After completing this unit, a coach should be able to:

  • Understand the REC Foundation Code of Conduct policy
  • Identify behaviors that violate the REC Foundation Code of Conduct policy
  • Explain the REC Foundation’s Code of Conduct violation resolution process
  • Describe the importance of the REC Foundation Student Centered Policy
  • Identify and categorize appropriately student-centered behaviors
  • Recall some ways that parents can and cannot help teams

Code of Conduct & Student Centered Policy

The REC Foundation considers the positive, respectful, and ethical conduct of all students, teachers, mentors, parents, and other event attendees an important and essential component of all REC Foundation-sanctioned events.
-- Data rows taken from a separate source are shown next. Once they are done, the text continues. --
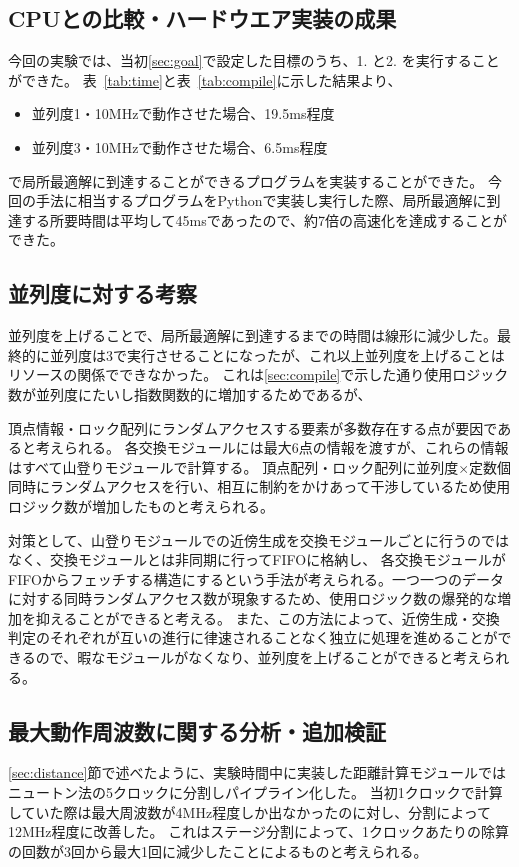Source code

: \subsection{CPUとの比較・ハードウエア実装の成果}
今回の実験では、当初\ref{sec:goal}で設定した目標のうち、1. と2. を実行することができた。
表~\ref{tab:time}と表~\ref{tab:compile}に示した結果より、
\begin{itemize}
    \item 並列度1・10MHzで動作させた場合、19.5ms程度
    \item 並列度3・10MHzで動作させた場合、6.5ms程度
\end{itemize}
で局所最適解に到達することができるプログラムを実装することができた。
今回の手法に相当するプログラムをPythonで実装し実行した際、局所最適解に到達する所要時間は平均して45msであったので、約7倍の高速化を達成することができた。

\subsection{並列度に対する考察}
並列度を上げることで、局所最適解に到達するまでの時間は線形に減少した。最終的に並列度は3で実行させることになったが、これ以上並列度を上げることはリソースの関係でできなかった。
これは\ref{sec:compile}で示した通り使用ロジック数が並列度にたいし指数関数的に増加するためであるが、

頂点情報・ロック配列にランダムアクセスする要素が多数存在する点が要因であると考えられる。
各交換モジュールには最大6点の情報を渡すが、これらの情報はすべて山登りモジュールで計算する。
頂点配列・ロック配列に並列度×定数個同時にランダムアクセスを行い、相互に制約をかけあって干渉しているため使用ロジック数が増加したものと考えられる。

対策として、山登りモジュールでの近傍生成を交換モジュールごとに行うのではなく、交換モジュールとは非同期に行ってFIFOに格納し、
各交換モジュールがFIFOからフェッチする構造にするという手法が考えられる。一つ一つのデータに対する同時ランダムアクセス数が現象するため、使用ロジック数の爆発的な増加を抑えることができると考える。
また、この方法によって、近傍生成・交換判定のそれぞれが互いの進行に律速されることなく独立に処理を進めることができるので、暇なモジュールがなくなり、並列度を上げることができると考えられる。

\subsection{最大動作周波数に関する分析・追加検証}
\ref{sec:distance}節で述べたように、実験時間中に実装した距離計算モジュールではニュートン法の5クロックに分割しパイプライン化した。
当初1クロックで計算していた際は最大周波数が4MHz程度しか出なかったのに対し、分割によって12MHz程度に改善した。
これはステージ分割によって、1クロックあたりの除算の回数が3回から最大1回に減少したことによるものと考えられる。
We believe that student team members should be actively involved in learning opportunities—under the guidance of adult mentorship—that increase their knowledge and skills in the engineering design process, mechanical design, programming, and teamwork.

Read the Code of Conduct (VIQRC Library / V5RC Library) and Student-Centered Policy (VIQRC Library / V5RC Library) in the REC Library.

Also review the article “How Can Parents Help?” (VIQRC Library / V5RC Library).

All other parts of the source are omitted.